Alternator question

Ok even more confused now. So this is a 67 style alternator, MP elec ignition and 70+ style vr?
No tester at parts store.
I agree those " things" appear to he sunk in a bit.
Now with alternator out of the car there is no continuity between alt case and batt stud.
Sorry frustrated as duck, I was hoping for a quick test on this alternator. Always something fuckin electrical with this *****.

Regulator.........no it is an electronic VERSION of the old style.........exactly what belongs on there for a replacement

There should not be continuity with the + probe of the meter on the stud and the neg probe on the case. "I think" if you turn the leads around there will be continuity. All that would show, if continuity in both meter lead directions, is that it is shorted, but the smoke and fire LOL would have already told you that. YOU REMEMBER that problem, doncha? LOL?

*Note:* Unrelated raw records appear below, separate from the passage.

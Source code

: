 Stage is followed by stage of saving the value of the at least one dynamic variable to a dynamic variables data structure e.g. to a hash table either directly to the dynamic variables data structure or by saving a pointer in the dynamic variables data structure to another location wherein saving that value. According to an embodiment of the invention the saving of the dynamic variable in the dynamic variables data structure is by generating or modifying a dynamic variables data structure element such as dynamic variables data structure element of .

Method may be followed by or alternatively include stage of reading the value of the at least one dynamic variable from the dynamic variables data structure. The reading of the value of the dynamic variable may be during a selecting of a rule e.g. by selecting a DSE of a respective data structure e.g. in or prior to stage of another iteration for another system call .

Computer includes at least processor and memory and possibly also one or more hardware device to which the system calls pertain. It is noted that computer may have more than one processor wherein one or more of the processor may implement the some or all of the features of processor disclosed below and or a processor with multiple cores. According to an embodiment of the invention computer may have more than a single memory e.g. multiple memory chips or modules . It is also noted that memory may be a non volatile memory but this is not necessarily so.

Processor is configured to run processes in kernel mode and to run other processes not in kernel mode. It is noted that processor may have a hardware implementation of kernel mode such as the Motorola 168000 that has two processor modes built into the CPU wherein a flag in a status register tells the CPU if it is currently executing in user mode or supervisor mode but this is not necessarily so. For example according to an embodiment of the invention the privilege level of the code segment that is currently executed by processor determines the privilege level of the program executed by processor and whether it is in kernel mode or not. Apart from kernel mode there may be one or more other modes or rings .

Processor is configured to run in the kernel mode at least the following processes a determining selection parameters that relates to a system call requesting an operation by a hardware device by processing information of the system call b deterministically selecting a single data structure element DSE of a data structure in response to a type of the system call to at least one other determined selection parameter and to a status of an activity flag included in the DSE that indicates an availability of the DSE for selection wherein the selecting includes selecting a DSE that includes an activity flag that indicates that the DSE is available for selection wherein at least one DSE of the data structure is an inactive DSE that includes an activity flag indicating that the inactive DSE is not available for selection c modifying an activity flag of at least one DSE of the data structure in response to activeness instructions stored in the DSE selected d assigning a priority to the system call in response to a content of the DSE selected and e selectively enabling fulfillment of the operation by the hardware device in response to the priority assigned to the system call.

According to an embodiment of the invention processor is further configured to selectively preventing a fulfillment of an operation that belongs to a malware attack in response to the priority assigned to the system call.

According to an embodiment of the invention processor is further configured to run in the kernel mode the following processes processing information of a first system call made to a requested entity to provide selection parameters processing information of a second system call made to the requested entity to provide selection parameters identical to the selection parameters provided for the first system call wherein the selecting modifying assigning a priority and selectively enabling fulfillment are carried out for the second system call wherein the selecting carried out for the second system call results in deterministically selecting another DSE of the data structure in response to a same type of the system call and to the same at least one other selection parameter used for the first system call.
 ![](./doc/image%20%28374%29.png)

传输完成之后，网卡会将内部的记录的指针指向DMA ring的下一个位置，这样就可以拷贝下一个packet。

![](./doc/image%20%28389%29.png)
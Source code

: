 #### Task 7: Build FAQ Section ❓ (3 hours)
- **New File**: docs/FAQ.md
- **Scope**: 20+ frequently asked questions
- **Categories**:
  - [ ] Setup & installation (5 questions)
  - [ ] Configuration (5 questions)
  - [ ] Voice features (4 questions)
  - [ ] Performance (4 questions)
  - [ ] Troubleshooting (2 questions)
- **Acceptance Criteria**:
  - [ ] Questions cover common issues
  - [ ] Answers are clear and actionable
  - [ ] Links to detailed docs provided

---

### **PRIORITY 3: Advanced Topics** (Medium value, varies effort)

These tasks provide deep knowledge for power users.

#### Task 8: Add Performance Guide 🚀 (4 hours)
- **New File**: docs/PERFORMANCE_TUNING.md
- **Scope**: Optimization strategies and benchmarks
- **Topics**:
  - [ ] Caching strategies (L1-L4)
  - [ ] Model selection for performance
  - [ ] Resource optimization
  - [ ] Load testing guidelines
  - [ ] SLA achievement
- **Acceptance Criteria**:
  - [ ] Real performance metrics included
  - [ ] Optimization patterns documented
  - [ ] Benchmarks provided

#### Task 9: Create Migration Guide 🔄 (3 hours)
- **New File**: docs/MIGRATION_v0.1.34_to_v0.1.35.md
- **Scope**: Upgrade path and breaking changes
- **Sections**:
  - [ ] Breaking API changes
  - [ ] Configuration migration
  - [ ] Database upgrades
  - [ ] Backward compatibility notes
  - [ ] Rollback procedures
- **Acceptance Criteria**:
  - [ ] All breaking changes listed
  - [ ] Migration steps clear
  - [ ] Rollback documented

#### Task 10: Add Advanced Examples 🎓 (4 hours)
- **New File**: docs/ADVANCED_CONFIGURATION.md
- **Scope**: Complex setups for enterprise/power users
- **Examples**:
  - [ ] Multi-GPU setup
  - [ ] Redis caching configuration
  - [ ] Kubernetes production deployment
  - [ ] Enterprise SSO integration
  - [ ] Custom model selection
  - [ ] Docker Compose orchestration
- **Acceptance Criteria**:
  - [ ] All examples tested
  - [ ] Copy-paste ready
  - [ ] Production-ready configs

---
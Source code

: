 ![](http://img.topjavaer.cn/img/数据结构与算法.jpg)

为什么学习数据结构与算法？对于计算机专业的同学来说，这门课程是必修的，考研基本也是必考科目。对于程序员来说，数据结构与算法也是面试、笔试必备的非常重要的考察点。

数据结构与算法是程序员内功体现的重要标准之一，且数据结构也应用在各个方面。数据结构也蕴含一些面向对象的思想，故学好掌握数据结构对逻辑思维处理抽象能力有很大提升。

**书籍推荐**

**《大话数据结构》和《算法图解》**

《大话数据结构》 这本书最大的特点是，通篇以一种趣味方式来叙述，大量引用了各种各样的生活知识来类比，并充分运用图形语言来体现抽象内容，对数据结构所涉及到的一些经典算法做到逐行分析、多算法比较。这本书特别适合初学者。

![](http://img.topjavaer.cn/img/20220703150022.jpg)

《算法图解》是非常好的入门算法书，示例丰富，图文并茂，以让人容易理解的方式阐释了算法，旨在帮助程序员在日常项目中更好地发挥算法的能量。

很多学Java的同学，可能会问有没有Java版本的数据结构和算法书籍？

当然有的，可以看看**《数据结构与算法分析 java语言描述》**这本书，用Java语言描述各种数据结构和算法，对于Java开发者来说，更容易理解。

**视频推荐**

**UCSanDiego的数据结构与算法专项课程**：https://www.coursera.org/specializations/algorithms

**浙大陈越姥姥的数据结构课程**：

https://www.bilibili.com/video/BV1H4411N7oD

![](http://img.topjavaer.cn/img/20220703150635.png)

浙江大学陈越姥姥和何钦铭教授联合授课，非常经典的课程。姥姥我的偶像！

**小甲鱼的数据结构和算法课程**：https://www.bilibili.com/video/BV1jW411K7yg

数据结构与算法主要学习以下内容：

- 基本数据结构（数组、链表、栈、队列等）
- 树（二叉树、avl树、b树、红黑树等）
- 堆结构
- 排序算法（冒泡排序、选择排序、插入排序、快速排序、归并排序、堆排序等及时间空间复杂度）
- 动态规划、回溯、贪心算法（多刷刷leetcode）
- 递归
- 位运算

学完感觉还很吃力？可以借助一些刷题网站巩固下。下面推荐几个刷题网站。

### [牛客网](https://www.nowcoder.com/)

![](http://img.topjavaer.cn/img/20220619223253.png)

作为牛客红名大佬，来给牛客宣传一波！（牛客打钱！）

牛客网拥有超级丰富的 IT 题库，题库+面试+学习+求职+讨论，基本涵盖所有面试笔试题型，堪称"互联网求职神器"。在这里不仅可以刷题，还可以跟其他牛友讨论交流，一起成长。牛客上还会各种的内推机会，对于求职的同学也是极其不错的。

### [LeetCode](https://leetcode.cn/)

WHAT YOU would be trying to accomplish:

By feeding the alternator field and running on the car, you are just trying to run down what it might be. By feeding the field power with a clip lead, you are eliminating all the field wiring and the regulator.

By jumpering direct from alternator stud to the battery, you are eliminating all the wiring between.

If it still jumps around or charges and quits, or doesn't charge, THEN at that point you can be sure it's the alternator

REPLACEMENT: If you don't care so much about "restore correct" appearance, the 73/ or so and later alternators so called "square back" are a better unit. They have two field connections, all you need to do is ground one and hook it up like your old unit.